NEW YORK – Legendary NFL players have been retiring on top since the league's early years. But the romanticism of it all is a relatively new phenomenon driven by fans and media who insist on trying to force feed the perfect final act to their superstars.

Sometimes, the legend is ready to step down when we want him to. Ray Lewis announcing his retirement, weeping through postseason national anthems and then helping the Ravens beat the 49ers with a last-minute, goal-line stand in Super Bowl XLVII a year ago was as good an ending as it gets.

Good for Ray. Good for us. A tidy ending to a first-ballot Hall of Fame career that was exhausted after 17 seasons.

Sometimes, however, the legend is old but looks so alive, so vibrant, so mentally head and shoulders above his younger peers.

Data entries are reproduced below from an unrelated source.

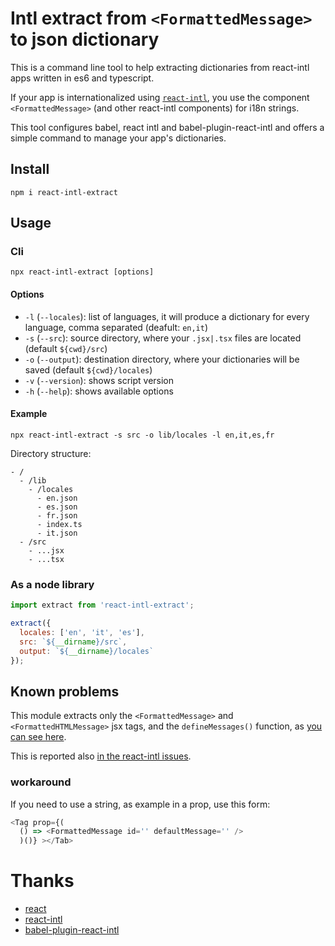 # Intl extract from `<FormattedMessage>` to json dictionary

This is a command line tool to help extracting dictionaries from react-intl apps written in es6 and typescript.

If your app is internationalized using [`react-intl`](https://github.com/yahoo/react-intl), you use the component `<FormattedMessage>` (and other react-intl components) for i18n strings.

This tool configures babel, react intl and babel-plugin-react-intl and offers a simple command to manage your app's dictionaries.

## Install

`npm i react-intl-extract`

## Usage

### Cli

`npx react-intl-extract [options]`

#### Options

- `-l` (`--locales`): list of languages, it will produce a dictionary for every language, comma separated (deafult: `en,it`)
- `-s` (`--src`): source directory, where your `.jsx|.tsx` files are located (default `${cwd}/src`)
- `-o` (`--output`): destination directory, where your dictionaries will be saved (default `${cwd}/locales`)
- `-v` (`--version`): shows script version
- `-h` (`--help`): shows available options

#### Example

`npx react-intl-extract -s src -o lib/locales -l en,it,es,fr`

Directory structure:

```
- /
  - /lib
    - /locales
      - en.json
      - es.json
      - fr.json
      - index.ts
      - it.json
  - /src
    - ...jsx
    - ...tsx
```

### As a node library

```javascript
import extract from 'react-intl-extract';

extract({
  locales: ['en', 'it', 'es'],
  src: `${__dirname}/src`,
  output: `${__dirname}/locales`
});
```

## Known problems

This module extracts only the `<FormattedMessage>` and `<FormattedHTMLMessage>` jsx tags, and the `defineMessages()` function, as [you can see here](https://github.com/yahoo/babel-plugin-react-intl/blob/master/src/index.js).

This is reported also [in the react-intl issues](https://github.com/yahoo/babel-plugin-react-intl/issues).

### workaround

If you need to use a string, as example in a prop, use this form:

```javascript
<Tag prop={(
  () => <FormattedMessage id='' defaultMessage='' />
  )()} ></Tab>
```


# Thanks

- [react](https://reactjs.org/)
- [react-intl](https://github.com/yahoo/react-intl)
- [babel-plugin-react-intl]()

Yet when he reaches the game's grandest stage and his driver's license says he is 37, he is handed a script by a reporter and pointed to the horse he should ride through the confetti on Sunday night.

Peyton Manning just set NFL records for passing yards (5,477) and passing touchdowns (55) on a 13-3 team that beat Bill Belichick and Tom Brady for the AFC championship. Yet the second question tossed his way upon arriving in New York for Sunday's Super Bowl XLVIII was whether this would be his last game.

"I know that there have been a number of players who have walked away as champions," said Manning, who went 1-1 in Super Bowls with the Colts. "I'm sure that it is a great feeling for those people. John Elway, Ray Lewis did it last year, and Michael Strahan. In talking to Ray Lewis, and talking to John Elway, they couldn't play anymore. It was all they had to give. They truly left it all out there."

Even two years removed from four neck surgeries, Manning still has plenty that he can, and wants, to give. And unlike Brett Favre, who skipped offseason preparation and was only interested in gamedays at the end of his career, Manning still is energized by the year-round preparation.

"I certainly had a career change two years ago with my injury and with changing teams," Manning said. "I've been truly on a one-year-at-a-time basis. So, I really have no plans beyond this game. I had no plans, coming into this season, beyond this year. I think that it is the healthy way to approach your career at this stage.

"But I still enjoy playing football. I feel a little better than I thought I would at this point, coming off that surgery. I still enjoy the preparation part of it, the work part of it. Everybody enjoys the games. Everybody is going to be excited to play in a Super Bowl. When you still enjoy the preparation and the work part of it, I think you ought to be still doing that. I think as soon as I stop enjoying it, if I can't produce, if I can't help a team, that's when I will stop playing. If that's next year, then maybe it is. I certainly want to continue to keep playing."

Manning still has a chance to go out on top. He will just have to make another Super Bowl or, who knows, multiple Super Bowls.

The league has seen its share of legendary players, Hall of Famers leave the game on top. Some were planned. Some weren't.

Former Gopher Bronko Nagurski retired to become a higher-paid professional wrestler after the Bears lost the 1937 championship game to the Redskins. Nagurski came back in 1943 and retired again after the Bears beat the Redskins in the title game.

Browns quarterback Otto Graham retired after winning his sixth title (including four in the All-America Football Conference) in 1954. Cleveland coach Paul Brown talked him out of retirement, so Otto went out and won another NFL title in 1955 before retiring for good.

In 1959, Eagles quarterback Norm Van Brocklin won the NFL title, beating the Packers and first-year coach Vince Lombardi 17-13. Van Brocklin then retired and was hired to coach the expansion Vikings in 1961.

Then there was Hall of Fame running back Cliff Battles.

On Dec. 5, 1937, he ran for 165 yards in the Redskins' season finale against the Giants at the old Polo Grounds in New York. That gave Battles the league rushing title with 874 yards and sent the Redskins to the NFL title game instead of the Giants.

After helping Washington beat Chicago in that title game, legend has it that Battles gave Redskins owner George Preston Marshall an ultimatum: Pay him more than the $3,000 that he had been paid every season since his rookie year in 1932 or else.

Marshall chose "or else." Battles, at age 27, retired. On top, so to speak.